The data section start

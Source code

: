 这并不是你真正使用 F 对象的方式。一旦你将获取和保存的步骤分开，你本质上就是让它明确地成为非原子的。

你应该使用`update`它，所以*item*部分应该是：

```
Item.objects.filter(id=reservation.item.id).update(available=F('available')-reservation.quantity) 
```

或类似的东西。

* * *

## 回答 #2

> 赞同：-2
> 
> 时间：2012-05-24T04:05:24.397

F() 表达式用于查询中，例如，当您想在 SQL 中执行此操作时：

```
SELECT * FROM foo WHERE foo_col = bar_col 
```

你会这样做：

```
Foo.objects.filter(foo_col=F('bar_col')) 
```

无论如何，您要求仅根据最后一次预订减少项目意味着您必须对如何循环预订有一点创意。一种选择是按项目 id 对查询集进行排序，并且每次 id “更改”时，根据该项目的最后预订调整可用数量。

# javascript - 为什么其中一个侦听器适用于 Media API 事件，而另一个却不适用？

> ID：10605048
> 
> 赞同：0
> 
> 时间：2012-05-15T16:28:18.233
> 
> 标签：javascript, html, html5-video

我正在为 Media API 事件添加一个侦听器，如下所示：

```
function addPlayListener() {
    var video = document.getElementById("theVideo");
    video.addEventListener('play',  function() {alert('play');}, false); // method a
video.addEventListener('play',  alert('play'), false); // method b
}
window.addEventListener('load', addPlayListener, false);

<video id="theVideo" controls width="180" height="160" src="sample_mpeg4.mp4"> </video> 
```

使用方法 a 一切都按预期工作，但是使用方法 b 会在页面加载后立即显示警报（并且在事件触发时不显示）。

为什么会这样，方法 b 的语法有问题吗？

The data section end
The data section start

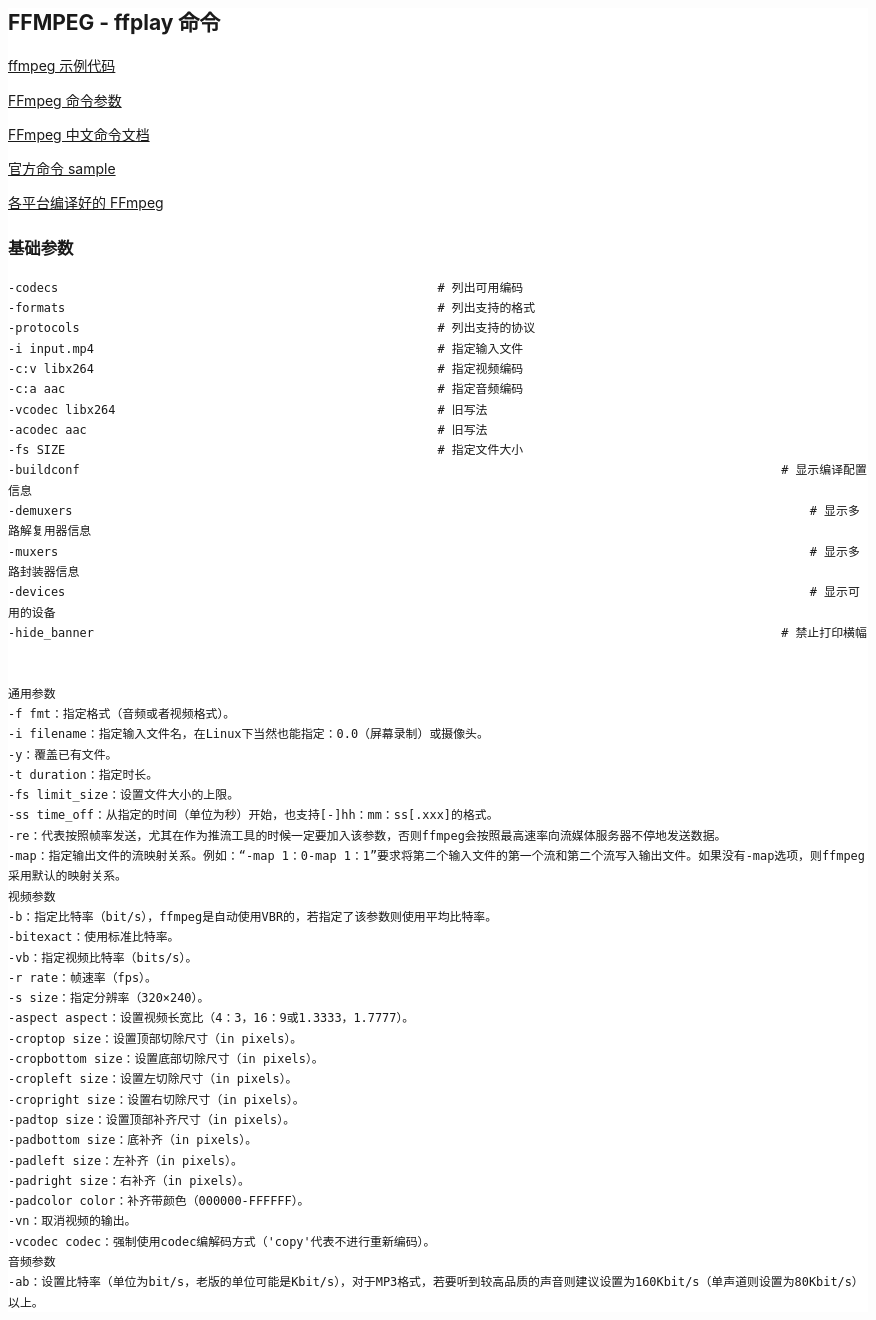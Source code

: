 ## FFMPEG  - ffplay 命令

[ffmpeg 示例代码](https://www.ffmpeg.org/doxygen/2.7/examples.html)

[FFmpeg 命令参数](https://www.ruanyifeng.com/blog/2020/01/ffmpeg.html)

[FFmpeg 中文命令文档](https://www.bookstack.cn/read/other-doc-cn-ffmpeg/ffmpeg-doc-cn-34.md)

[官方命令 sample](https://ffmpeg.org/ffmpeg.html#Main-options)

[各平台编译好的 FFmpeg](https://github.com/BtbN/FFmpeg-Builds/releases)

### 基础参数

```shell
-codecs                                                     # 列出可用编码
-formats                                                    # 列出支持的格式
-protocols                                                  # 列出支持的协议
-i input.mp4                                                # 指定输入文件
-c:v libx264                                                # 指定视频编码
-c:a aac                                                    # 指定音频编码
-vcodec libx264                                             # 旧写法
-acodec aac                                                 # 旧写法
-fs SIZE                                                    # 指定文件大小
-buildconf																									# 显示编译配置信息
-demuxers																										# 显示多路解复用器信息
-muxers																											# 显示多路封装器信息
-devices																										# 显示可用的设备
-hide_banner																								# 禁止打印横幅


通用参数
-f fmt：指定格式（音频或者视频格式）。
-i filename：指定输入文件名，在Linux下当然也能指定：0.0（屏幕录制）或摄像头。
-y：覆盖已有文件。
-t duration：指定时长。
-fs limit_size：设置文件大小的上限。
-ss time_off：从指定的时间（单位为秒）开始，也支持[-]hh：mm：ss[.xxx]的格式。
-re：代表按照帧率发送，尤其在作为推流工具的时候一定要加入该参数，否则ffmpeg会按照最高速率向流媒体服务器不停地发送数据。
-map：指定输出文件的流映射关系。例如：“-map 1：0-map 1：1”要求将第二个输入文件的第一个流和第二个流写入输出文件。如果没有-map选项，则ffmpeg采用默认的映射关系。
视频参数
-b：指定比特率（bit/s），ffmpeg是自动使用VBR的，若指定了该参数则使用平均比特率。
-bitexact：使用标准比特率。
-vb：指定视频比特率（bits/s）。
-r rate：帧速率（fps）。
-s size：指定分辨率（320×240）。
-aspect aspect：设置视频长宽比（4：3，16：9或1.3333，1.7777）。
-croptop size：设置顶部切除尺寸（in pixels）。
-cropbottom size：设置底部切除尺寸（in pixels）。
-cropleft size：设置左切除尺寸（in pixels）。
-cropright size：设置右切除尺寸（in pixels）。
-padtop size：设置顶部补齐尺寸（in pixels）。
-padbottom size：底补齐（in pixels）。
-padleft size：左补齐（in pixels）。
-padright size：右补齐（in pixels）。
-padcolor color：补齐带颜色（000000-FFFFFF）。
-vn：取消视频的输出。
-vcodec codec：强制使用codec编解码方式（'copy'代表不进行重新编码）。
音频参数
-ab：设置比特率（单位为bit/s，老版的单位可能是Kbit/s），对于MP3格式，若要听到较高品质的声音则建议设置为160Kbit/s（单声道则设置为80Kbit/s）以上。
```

The data section end

- **The task**
Copy out the lines above that hold the string "pixels".

- **Task output**
-croptop size：设置顶部切除尺寸（in pixels）。
-cropbottom size：设置底部切除尺寸（in pixels）。
-cropleft size：设置左切除尺寸（in pixels）。
-cropright size：设置右切除尺寸（in pixels）。
-padtop size：设置顶部补齐尺寸（in pixels）。
-padbottom size：底补齐（in pixels）。
-padleft size：左补齐（in pixels）。
-padright size：右补齐（in pixels）。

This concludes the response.